* **Task prompt**
Write the records out exactly as shown. No pictures.

* **Exercise data**
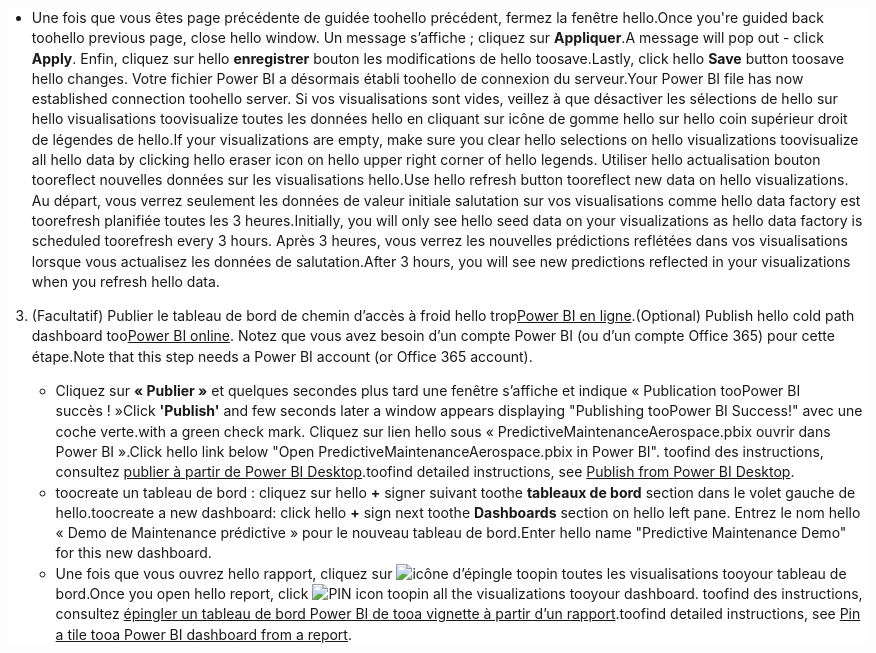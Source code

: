    * <span data-ttu-id="edfcb-266">Une fois que vous êtes page précédente de guidée toohello précédent, fermez la fenêtre hello.</span><span class="sxs-lookup"><span data-stu-id="edfcb-266">Once you're guided back toohello previous page, close hello window.</span></span> <span data-ttu-id="edfcb-267">Un message s’affiche ; cliquez sur **Appliquer**.</span><span class="sxs-lookup"><span data-stu-id="edfcb-267">A message will pop out - click **Apply**.</span></span> <span data-ttu-id="edfcb-268">Enfin, cliquez sur hello **enregistrer** bouton les modifications de hello toosave.</span><span class="sxs-lookup"><span data-stu-id="edfcb-268">Lastly, click hello **Save** button toosave hello changes.</span></span> <span data-ttu-id="edfcb-269">Votre fichier Power BI a désormais établi toohello de connexion du serveur.</span><span class="sxs-lookup"><span data-stu-id="edfcb-269">Your Power BI file has now established connection toohello server.</span></span> <span data-ttu-id="edfcb-270">Si vos visualisations sont vides, veillez à que désactiver les sélections de hello sur hello visualisations toovisualize toutes les données hello en cliquant sur icône de gomme hello sur hello coin supérieur droit de légendes de hello.</span><span class="sxs-lookup"><span data-stu-id="edfcb-270">If your visualizations are empty, make sure you clear hello selections on hello visualizations toovisualize all hello data by clicking hello eraser icon on hello upper right corner of hello legends.</span></span> <span data-ttu-id="edfcb-271">Utiliser hello actualisation bouton tooreflect nouvelles données sur les visualisations hello.</span><span class="sxs-lookup"><span data-stu-id="edfcb-271">Use hello refresh button tooreflect new data on hello visualizations.</span></span> <span data-ttu-id="edfcb-272">Au départ, vous verrez seulement les données de valeur initiale salutation sur vos visualisations comme hello data factory est toorefresh planifiée toutes les 3 heures.</span><span class="sxs-lookup"><span data-stu-id="edfcb-272">Initially, you will only see hello seed data on your visualizations as hello data factory is scheduled toorefresh every 3 hours.</span></span> <span data-ttu-id="edfcb-273">Après 3 heures, vous verrez les nouvelles prédictions reflétées dans vos visualisations lorsque vous actualisez les données de salutation.</span><span class="sxs-lookup"><span data-stu-id="edfcb-273">After 3 hours, you will see new predictions reflected in your visualizations when you refresh hello data.</span></span>
3. <span data-ttu-id="edfcb-274">(Facultatif) Publier le tableau de bord de chemin d’accès à froid hello trop[Power BI en ligne](http://www.powerbi.com/).</span><span class="sxs-lookup"><span data-stu-id="edfcb-274">(Optional) Publish hello cold path dashboard too[Power BI online](http://www.powerbi.com/).</span></span> <span data-ttu-id="edfcb-275">Notez que vous avez besoin d’un compte Power BI (ou d’un compte Office 365) pour cette étape.</span><span class="sxs-lookup"><span data-stu-id="edfcb-275">Note that this step needs a Power BI account (or Office 365 account).</span></span>
   
   * <span data-ttu-id="edfcb-276">Cliquez sur **« Publier »** et quelques secondes plus tard une fenêtre s’affiche et indique « Publication tooPower BI succès ! »</span><span class="sxs-lookup"><span data-stu-id="edfcb-276">Click **'Publish'** and few seconds later a window appears displaying "Publishing tooPower BI Success!"</span></span> <span data-ttu-id="edfcb-277">avec une coche verte.</span><span class="sxs-lookup"><span data-stu-id="edfcb-277">with a green check mark.</span></span> <span data-ttu-id="edfcb-278">Cliquez sur lien hello sous « PredictiveMaintenanceAerospace.pbix ouvrir dans Power BI ».</span><span class="sxs-lookup"><span data-stu-id="edfcb-278">Click hello link below "Open PredictiveMaintenanceAerospace.pbix in Power BI".</span></span> <span data-ttu-id="edfcb-279">toofind des instructions, consultez [publier à partir de Power BI Desktop](https://support.powerbi.com/knowledgebase/articles/461278-publish-from-power-bi-desktop).</span><span class="sxs-lookup"><span data-stu-id="edfcb-279">toofind detailed instructions, see [Publish from Power BI Desktop](https://support.powerbi.com/knowledgebase/articles/461278-publish-from-power-bi-desktop).</span></span>
   * <span data-ttu-id="edfcb-280">toocreate un tableau de bord : cliquez sur hello  **+**  signer suivant toothe **tableaux de bord** section dans le volet gauche de hello.</span><span class="sxs-lookup"><span data-stu-id="edfcb-280">toocreate a new dashboard: click hello **+** sign next toothe **Dashboards** section on hello left pane.</span></span> <span data-ttu-id="edfcb-281">Entrez le nom hello « Demo de Maintenance prédictive » pour le nouveau tableau de bord.</span><span class="sxs-lookup"><span data-stu-id="edfcb-281">Enter hello name "Predictive Maintenance Demo" for this new dashboard.</span></span>
   * <span data-ttu-id="edfcb-282">Une fois que vous ouvrez hello rapport, cliquez sur ![icône d’épingle](media/cortana-analytics-technical-guide-predictive-maintenance/icon-pin.png) toopin toutes les visualisations tooyour tableau de bord.</span><span class="sxs-lookup"><span data-stu-id="edfcb-282">Once you open hello report, click ![PIN icon](media/cortana-analytics-technical-guide-predictive-maintenance/icon-pin.png) toopin all the visualizations tooyour dashboard.</span></span> <span data-ttu-id="edfcb-283">toofind des instructions, consultez [épingler un tableau de bord Power BI de tooa vignette à partir d’un rapport](https://support.powerbi.com/knowledgebase/articles/430323-pin-a-tile-to-a-power-bi-dashboard-from-a-report).</span><span class="sxs-lookup"><span data-stu-id="edfcb-283">toofind detailed instructions, see [Pin a tile tooa Power BI dashboard from a report](https://support.powerbi.com/knowledgebase/articles/430323-pin-a-tile-to-a-power-bi-dashboard-from-a-report).</span></span>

* **Answer to this problem**
Source code

:    * <span data-ttu-id="edfcb-266">Une fois que vous êtes page précédente de guidée toohello précédent, fermez la fenêtre hello.</span><span class="sxs-lookup"><span data-stu-id="edfcb-266">Once you're guided back toohello previous page, close hello window.</span></span> <span data-ttu-id="edfcb-267">Un message s’affiche ; cliquez sur **Appliquer**.</span><span class="sxs-lookup"><span data-stu-id="edfcb-267">A message will pop out - click **Apply**.</span></span> <span data-ttu-id="edfcb-268">Enfin, cliquez sur hello **enregistrer** bouton les modifications de hello toosave.</span><span class="sxs-lookup"><span data-stu-id="edfcb-268">Lastly, click hello **Save** button toosave hello changes.</span></span> <span data-ttu-id="edfcb-269">Votre fichier Power BI a désormais établi toohello de connexion du serveur.</span><span class="sxs-lookup"><span data-stu-id="edfcb-269">Your Power BI file has now established connection toohello server.</span></span> <span data-ttu-id="edfcb-270">Si vos visualisations sont vides, veillez à que désactiver les sélections de hello sur hello visualisations toovisualize toutes les données hello en cliquant sur icône de gomme hello sur hello coin supérieur droit de légendes de hello.</span><span class="sxs-lookup"><span data-stu-id="edfcb-270">If your visualizations are empty, make sure you clear hello selections on hello visualizations toovisualize all hello data by clicking hello eraser icon on hello upper right corner of hello legends.</span></span> <span data-ttu-id="edfcb-271">Utiliser hello actualisation bouton tooreflect nouvelles données sur les visualisations hello.</span><span class="sxs-lookup"><span data-stu-id="edfcb-271">Use hello refresh button tooreflect new data on hello visualizations.</span></span> <span data-ttu-id="edfcb-272">Au départ, vous verrez seulement les données de valeur initiale salutation sur vos visualisations comme hello data factory est toorefresh planifiée toutes les 3 heures.</span><span class="sxs-lookup"><span data-stu-id="edfcb-272">Initially, you will only see hello seed data on your visualizations as hello data factory is scheduled toorefresh every 3 hours.</span></span> <span data-ttu-id="edfcb-273">Après 3 heures, vous verrez les nouvelles prédictions reflétées dans vos visualisations lorsque vous actualisez les données de salutation.</span><span class="sxs-lookup"><span data-stu-id="edfcb-273">After 3 hours, you will see new predictions reflected in your visualizations when you refresh hello data.</span></span>
3. <span data-ttu-id="edfcb-274">(Facultatif) Publier le tableau de bord de chemin d’accès à froid hello trop[Power BI en ligne](http://www.powerbi.com/).</span><span class="sxs-lookup"><span data-stu-id="edfcb-274">(Optional) Publish hello cold path dashboard too[Power BI online](http://www.powerbi.com/).</span></span> <span data-ttu-id="edfcb-275">Notez que vous avez besoin d’un compte Power BI (ou d’un compte Office 365) pour cette étape.</span><span class="sxs-lookup"><span data-stu-id="edfcb-275">Note that this step needs a Power BI account (or Office 365 account).</span></span>
   
   * <span data-ttu-id="edfcb-276">Cliquez sur **« Publier »** et quelques secondes plus tard une fenêtre s’affiche et indique « Publication tooPower BI succès ! »</span><span class="sxs-lookup"><span data-stu-id="edfcb-276">Click **'Publish'** and few seconds later a window appears displaying "Publishing tooPower BI Success!"</span></span> <span data-ttu-id="edfcb-277">avec une coche verte.</span><span class="sxs-lookup"><span data-stu-id="edfcb-277">with a green check mark.</span></span> <span data-ttu-id="edfcb-278">Cliquez sur lien hello sous « PredictiveMaintenanceAerospace.pbix ouvrir dans Power BI ».</span><span class="sxs-lookup"><span data-stu-id="edfcb-278">Click hello link below "Open PredictiveMaintenanceAerospace.pbix in Power BI".</span></span> <span data-ttu-id="edfcb-279">toofind des instructions, consultez [publier à partir de Power BI Desktop](https://support.powerbi.com/knowledgebase/articles/461278-publish-from-power-bi-desktop).</span><span class="sxs-lookup"><span data-stu-id="edfcb-279">toofind detailed instructions, see [Publish from Power BI Desktop](https://support.powerbi.com/knowledgebase/articles/461278-publish-from-power-bi-desktop).</span></span>
   * <span data-ttu-id="edfcb-280">toocreate un tableau de bord : cliquez sur hello  **+**  signer suivant toothe **tableaux de bord** section dans le volet gauche de hello.</span><span class="sxs-lookup"><span data-stu-id="edfcb-280">toocreate a new dashboard: click hello **+** sign next toothe **Dashboards** section on hello left pane.</span></span> <span data-ttu-id="edfcb-281">Entrez le nom hello « Demo de Maintenance prédictive » pour le nouveau tableau de bord.</span><span class="sxs-lookup"><span data-stu-id="edfcb-281">Enter hello name "Predictive Maintenance Demo" for this new dashboard.</span></span>
   * <span data-ttu-id="edfcb-282">Une fois que vous ouvrez hello rapport, cliquez sur ![icône d’épingle](media/cortana-analytics-technical-guide-predictive-maintenance/icon-pin.png) toopin toutes les visualisations tooyour tableau de bord.</span><span class="sxs-lookup"><span data-stu-id="edfcb-282">Once you open hello report, click ![PIN icon](media/cortana-analytics-technical-guide-predictive-maintenance/icon-pin.png) toopin all the visualizations tooyour dashboard.</span></span> <span data-ttu-id="edfcb-283">toofind des instructions, consultez [épingler un tableau de bord Power BI de tooa vignette à partir d’un rapport](https://support.powerbi.com/knowledgebase/articles/430323-pin-a-tile-to-a-power-bi-dashboard-from-a-report).</span><span class="sxs-lookup"><span data-stu-id="edfcb-283">toofind detailed instructions, see [Pin a tile tooa Power BI dashboard from a report](https://support.powerbi.com/knowledgebase/articles/430323-pin-a-tile-to-a-power-bi-dashboard-from-a-report).</span></span>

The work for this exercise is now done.